Mais il y avait un murmure qu'elle était "impérieuse, calculatrice et insensible" et utilisait son charme indiscutable pour obtenir un avantage sur ses concurrents masculins. Contrairement à d'autres photographes qui s'étaient convertis au 35 mm beaucoup plus léger, elle traînait autour d'appareils photo grand format qui, avec des trépieds en bois, un système d'éclairage et un réservoir de développement, pouvaient peser 600 livres. "Les généraux se sont précipités pour porter ses caméras et même Staline a insisté pour porter ses sacs", a rapporté le photographe Alfred Eisenstaedt.

Après la fin de la guerre, elle a continué à utiliser ses lentilles comme les yeux du monde, documentant la campagne non violente de Gandhi en Inde et l'apartheid en Afrique du Sud. Son image de Gandhi au rouet est l'une des photographies les plus connues au monde. Elle était la dernière journaliste à le voir vivant. il a été assassiné en 1948, quelques minutes après son interview.

En 1952, alors qu'elle couvrait le conflit coréen, elle subit une chute. Tout en cherchant une cause à l'accident, on lui a diagnostiqué une maladie de Parkinson, qu'elle a combattue avec le courage dont elle avait fait preuve toute sa vie. Mais deux chirurgies cérébrales n’ont fait aucune différence quant à la détérioration de son état. Avec la maladie de Parkinson resserrée, elle a écrit Portrait of Myself, un best-seller instantané, chaque mot étant une lutte, selon ses voisins de Darien, dans le Connecticut, qui se souvenaient d'elle comme une femme vitale et plus jeune, vêtue de vêtements de marque, se promenant avec une canne compagnie de ses deux chiens afghans.
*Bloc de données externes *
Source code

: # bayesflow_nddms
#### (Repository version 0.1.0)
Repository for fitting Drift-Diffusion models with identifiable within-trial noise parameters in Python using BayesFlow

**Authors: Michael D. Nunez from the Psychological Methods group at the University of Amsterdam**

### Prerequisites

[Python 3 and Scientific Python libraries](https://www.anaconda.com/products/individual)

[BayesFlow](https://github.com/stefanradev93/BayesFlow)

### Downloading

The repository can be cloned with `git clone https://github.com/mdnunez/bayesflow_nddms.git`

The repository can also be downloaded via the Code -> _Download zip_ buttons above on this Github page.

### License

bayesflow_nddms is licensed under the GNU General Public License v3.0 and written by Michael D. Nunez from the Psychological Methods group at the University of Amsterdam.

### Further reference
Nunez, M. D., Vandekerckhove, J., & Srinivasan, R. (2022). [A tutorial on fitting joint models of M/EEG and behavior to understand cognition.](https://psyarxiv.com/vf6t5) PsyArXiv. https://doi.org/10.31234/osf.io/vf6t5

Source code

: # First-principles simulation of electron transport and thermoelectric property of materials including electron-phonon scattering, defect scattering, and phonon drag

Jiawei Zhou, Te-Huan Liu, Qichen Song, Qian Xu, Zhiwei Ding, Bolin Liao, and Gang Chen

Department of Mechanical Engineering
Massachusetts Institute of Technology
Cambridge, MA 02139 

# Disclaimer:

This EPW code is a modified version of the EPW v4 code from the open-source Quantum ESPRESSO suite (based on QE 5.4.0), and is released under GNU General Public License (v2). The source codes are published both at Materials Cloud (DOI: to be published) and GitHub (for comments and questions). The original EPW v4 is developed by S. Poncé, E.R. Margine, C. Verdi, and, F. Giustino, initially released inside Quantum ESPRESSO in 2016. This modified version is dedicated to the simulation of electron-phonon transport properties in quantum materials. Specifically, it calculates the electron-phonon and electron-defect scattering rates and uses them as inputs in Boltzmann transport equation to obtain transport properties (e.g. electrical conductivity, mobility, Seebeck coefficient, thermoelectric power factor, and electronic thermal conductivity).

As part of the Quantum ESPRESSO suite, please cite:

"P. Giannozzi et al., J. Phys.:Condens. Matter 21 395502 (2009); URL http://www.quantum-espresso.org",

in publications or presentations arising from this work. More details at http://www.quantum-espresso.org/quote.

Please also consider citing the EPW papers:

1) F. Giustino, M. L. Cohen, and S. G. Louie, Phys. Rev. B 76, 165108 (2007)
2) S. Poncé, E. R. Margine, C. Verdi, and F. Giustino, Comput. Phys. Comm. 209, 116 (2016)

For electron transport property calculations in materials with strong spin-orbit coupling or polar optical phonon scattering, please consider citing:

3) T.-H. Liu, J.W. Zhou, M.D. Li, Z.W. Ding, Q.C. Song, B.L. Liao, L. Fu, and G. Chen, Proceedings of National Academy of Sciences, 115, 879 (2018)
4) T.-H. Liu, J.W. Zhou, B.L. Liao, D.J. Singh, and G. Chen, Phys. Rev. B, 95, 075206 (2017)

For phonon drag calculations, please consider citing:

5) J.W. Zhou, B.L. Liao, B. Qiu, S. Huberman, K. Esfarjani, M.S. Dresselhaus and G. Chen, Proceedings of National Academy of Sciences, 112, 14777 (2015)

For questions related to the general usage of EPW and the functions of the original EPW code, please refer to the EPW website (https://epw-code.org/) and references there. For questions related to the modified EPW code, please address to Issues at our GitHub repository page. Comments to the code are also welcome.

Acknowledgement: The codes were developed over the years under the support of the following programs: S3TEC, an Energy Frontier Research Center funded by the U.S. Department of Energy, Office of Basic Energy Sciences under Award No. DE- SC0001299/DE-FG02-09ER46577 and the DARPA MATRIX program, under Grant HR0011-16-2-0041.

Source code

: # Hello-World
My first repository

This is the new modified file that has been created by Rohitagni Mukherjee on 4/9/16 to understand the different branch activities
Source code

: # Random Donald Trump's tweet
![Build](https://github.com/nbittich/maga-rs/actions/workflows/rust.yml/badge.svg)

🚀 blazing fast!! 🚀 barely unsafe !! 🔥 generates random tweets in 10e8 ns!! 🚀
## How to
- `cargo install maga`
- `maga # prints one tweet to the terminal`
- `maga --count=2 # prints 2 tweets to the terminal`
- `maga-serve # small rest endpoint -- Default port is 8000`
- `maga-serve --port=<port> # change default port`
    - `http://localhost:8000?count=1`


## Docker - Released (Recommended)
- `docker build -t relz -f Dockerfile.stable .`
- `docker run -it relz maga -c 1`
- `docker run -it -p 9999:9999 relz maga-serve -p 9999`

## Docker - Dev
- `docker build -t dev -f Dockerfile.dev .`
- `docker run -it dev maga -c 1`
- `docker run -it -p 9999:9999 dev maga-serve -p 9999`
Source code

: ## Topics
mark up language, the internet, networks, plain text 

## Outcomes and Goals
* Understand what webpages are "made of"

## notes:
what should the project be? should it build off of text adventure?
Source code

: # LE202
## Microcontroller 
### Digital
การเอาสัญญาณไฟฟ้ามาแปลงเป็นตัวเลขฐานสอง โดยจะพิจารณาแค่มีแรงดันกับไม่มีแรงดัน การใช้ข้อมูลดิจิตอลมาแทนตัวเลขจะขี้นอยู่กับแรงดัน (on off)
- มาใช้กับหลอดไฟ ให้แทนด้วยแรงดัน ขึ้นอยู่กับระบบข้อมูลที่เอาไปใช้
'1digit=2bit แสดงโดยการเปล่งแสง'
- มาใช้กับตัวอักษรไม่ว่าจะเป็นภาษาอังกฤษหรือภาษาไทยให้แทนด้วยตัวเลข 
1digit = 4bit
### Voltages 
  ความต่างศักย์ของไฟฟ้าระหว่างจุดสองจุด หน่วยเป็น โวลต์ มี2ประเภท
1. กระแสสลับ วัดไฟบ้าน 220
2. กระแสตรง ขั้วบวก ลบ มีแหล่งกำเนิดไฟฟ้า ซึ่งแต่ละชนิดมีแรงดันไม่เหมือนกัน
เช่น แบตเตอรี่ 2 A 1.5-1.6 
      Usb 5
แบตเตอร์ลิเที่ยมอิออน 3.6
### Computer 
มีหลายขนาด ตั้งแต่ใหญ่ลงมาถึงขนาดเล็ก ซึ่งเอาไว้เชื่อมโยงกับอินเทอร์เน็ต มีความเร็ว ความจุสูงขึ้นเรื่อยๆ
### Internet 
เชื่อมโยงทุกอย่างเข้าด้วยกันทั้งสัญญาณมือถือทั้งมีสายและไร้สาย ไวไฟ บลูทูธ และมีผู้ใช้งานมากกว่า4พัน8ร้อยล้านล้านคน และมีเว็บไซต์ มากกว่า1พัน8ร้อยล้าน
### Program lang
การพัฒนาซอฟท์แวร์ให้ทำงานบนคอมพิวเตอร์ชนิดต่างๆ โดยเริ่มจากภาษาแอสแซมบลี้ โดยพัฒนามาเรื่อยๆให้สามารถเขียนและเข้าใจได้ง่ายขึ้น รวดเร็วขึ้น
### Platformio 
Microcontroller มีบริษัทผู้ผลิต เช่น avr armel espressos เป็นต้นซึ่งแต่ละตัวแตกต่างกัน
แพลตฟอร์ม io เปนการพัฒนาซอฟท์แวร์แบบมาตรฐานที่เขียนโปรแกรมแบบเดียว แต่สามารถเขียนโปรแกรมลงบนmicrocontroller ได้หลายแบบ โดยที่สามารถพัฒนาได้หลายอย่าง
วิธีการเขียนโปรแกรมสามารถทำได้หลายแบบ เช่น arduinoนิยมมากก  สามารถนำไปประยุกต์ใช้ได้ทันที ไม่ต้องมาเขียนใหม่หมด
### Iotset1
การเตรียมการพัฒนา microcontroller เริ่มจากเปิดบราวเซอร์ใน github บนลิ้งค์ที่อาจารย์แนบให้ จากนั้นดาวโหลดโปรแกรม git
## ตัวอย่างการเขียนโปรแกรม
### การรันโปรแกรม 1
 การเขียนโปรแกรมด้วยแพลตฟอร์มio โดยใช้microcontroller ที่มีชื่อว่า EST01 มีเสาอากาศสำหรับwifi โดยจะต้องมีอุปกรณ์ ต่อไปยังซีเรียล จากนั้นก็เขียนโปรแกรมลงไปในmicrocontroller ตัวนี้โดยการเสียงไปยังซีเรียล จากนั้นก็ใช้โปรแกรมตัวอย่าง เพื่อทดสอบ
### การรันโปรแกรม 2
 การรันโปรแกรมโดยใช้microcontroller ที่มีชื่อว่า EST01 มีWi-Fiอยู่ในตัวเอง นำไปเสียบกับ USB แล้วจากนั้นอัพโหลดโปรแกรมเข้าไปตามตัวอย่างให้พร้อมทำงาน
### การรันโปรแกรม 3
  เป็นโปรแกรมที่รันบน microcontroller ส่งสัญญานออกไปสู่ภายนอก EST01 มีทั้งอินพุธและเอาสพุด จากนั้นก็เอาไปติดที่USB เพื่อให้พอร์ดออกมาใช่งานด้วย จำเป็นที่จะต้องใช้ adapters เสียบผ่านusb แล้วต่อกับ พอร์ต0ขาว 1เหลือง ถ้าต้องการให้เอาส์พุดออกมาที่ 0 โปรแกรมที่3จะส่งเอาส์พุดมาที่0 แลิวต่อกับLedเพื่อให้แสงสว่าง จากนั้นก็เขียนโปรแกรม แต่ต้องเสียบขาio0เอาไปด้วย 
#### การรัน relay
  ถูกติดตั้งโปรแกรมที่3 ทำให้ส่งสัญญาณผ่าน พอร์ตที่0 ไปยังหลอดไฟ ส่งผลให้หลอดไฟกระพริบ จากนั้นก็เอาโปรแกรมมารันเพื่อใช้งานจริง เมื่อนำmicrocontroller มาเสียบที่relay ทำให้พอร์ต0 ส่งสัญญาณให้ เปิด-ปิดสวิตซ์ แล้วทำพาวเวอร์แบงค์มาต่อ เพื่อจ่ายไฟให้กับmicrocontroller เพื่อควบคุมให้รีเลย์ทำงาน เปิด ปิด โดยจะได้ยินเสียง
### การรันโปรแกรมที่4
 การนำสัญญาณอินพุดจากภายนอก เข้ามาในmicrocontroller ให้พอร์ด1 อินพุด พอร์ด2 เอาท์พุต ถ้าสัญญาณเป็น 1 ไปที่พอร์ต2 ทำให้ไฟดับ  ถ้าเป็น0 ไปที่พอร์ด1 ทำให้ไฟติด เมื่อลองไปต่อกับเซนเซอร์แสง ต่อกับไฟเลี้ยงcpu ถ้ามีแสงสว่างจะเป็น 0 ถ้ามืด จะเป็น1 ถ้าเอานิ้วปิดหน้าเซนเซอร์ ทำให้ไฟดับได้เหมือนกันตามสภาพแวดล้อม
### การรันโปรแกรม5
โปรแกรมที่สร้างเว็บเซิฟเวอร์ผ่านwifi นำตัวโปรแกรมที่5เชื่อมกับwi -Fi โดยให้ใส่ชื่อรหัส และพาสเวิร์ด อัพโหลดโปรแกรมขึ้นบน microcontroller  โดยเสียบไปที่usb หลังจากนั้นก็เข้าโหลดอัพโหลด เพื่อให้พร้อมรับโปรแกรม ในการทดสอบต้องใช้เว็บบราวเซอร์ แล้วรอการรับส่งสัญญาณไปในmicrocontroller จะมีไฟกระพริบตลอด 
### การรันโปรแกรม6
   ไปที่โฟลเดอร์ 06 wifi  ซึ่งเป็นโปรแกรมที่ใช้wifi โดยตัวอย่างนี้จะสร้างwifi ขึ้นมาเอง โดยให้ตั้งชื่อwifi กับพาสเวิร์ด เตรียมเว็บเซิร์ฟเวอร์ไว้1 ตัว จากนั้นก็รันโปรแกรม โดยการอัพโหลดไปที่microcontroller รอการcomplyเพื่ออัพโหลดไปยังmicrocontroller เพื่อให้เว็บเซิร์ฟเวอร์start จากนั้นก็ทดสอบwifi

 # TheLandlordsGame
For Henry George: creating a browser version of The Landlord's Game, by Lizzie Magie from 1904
Life a publié son dernier article en 1957, mais l'a gardé sur le mât jusqu'en 1969. Un an plus tard, le magazine a envoyé Sean Callahan, alors rédacteur en chef, à Darien pour l'aider à passer en revue ses photos pour un futur livre. Elle avait de plus en plus de difficultés à communiquer et, la dernière fois qu'il l'a vue, en août 1972, deux jours avant sa mort, tout ce qu'elle pouvait faire était de cligner des yeux.

"Parfaitement pour l'héroïque, plus grande que nature Margaret Bourke-White", écrivit plus tard Callahan, "les yeux étaient les derniers à disparaître."

Dina Modianot-Fox, rédactrice indépendante à Washington DC qui a travaillé pour NBC News et le magazine Greenwich, collabore fréquemment avec Smithsonian.com.